While the independent directors’ counsel Nalin Kohli contended that the suit was 'almost collusive' in nature and pointed to ongoing investigations concerning Saluja, the Burman family’s counsel Abhishek Manu Singhvi and Mahesh Jethmalani sought to intervene in the hearing, arguing any board decision would impact them. The court will hear the matter again on 4 February, 2025.
Bankok investor's move
On 29 January, Mint reported that a Bangkok-based investor has sought the Delhi High Court’s intervention to halt the Burman family’s open offer.
Criticizing Gupta’s actions, Tripathi wrote that Gupta should have awaited Sebi’s response to Gaekwad’s letters before releasing them on the bourses. “The least we can now do to save ourselves from the charge of being unfair to the acquirers is to forward the letter from Abhay Agarwal on behalf of the acquirers (Burmans), to the stock exchanges with the same speed as was done in forwarding the purported letters received from Danny."
To be sure, this is not the first time independent directors have expressed discontent. On 13 January, Mint reported that these directors have taken a favourable view of the Burmans' open offer. This came after Religare's group compliance head Goda Mallikarjun quit, stating that there had been an “inexplicable change in the stance of some of the independent directors" regarding regulatory correspondence.

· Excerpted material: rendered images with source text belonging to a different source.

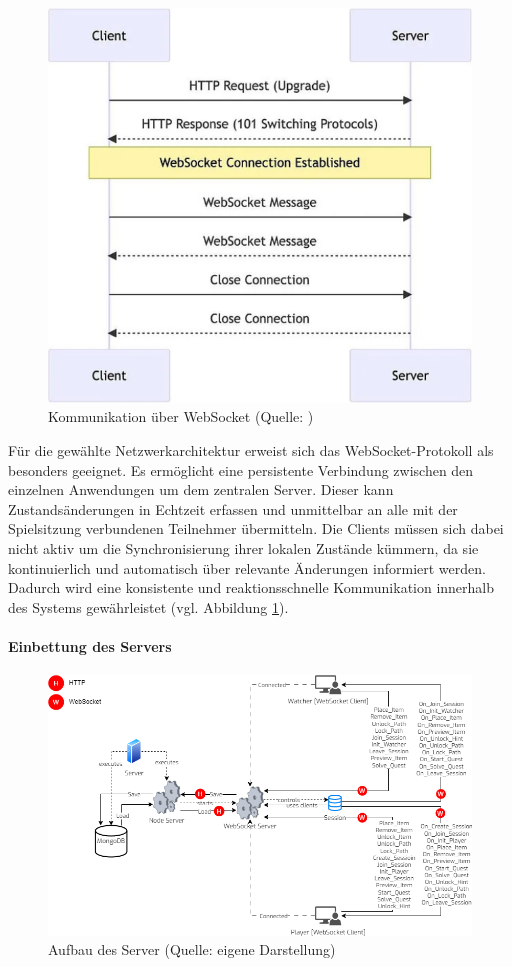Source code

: \begin{figure}[ht]
\centering
\includegraphics[width=0.5\linewidth]{content/pictures/WebSocket-Network.png}
\caption{Kommunikation über WebSocket (Quelle: \citealp{mygames_unity_2024})}
\label{fig:ws}
\end{figure}

Für die gewählte Netzwerkarchitektur erweist sich das WebSocket-Protokoll als besonders geeignet. Es ermöglicht eine persistente Verbindung zwischen den einzelnen Anwendungen um dem zentralen Server. Dieser kann Zustandsänderungen in Echtzeit erfassen und unmittelbar an alle mit der Spielsitzung verbundenen Teilnehmer übermitteln. Die Clients müssen sich dabei nicht aktiv um die Synchronisierung ihrer lokalen Zustände kümmern, da sie kontinuierlich und automatisch über relevante Änderungen informiert werden. Dadurch wird eine konsistente und reaktionsschnelle Kommunikation innerhalb des Systems gewährleistet (vgl. Abbildung \ref{fig:ws}).

\paragraph{Einbettung des Servers}

\begin{figure}[ht]
\centering
\includegraphics[width=1\linewidth]{content/pictures/Server-System.png}
\caption{Aufbau des Server (Quelle: eigene Darstellung)}
\label{fig:cm-server}
\end{figure}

Also read | Who is Danny Gaekwad—the US tycoon taking on Burmans’ open offer for Religare?
Still, the change in stance is recent. In 2023, the Religare board had rejected the Burman family’s open offer, terming it too low and accusing the Burmans as not “fit and proper" to run a financial services firm. In an interview with The Economic Times in November 2023, independent director Ahmed had termed the timing of Burmans' offer fishy and that the merits of the offer were “not very good".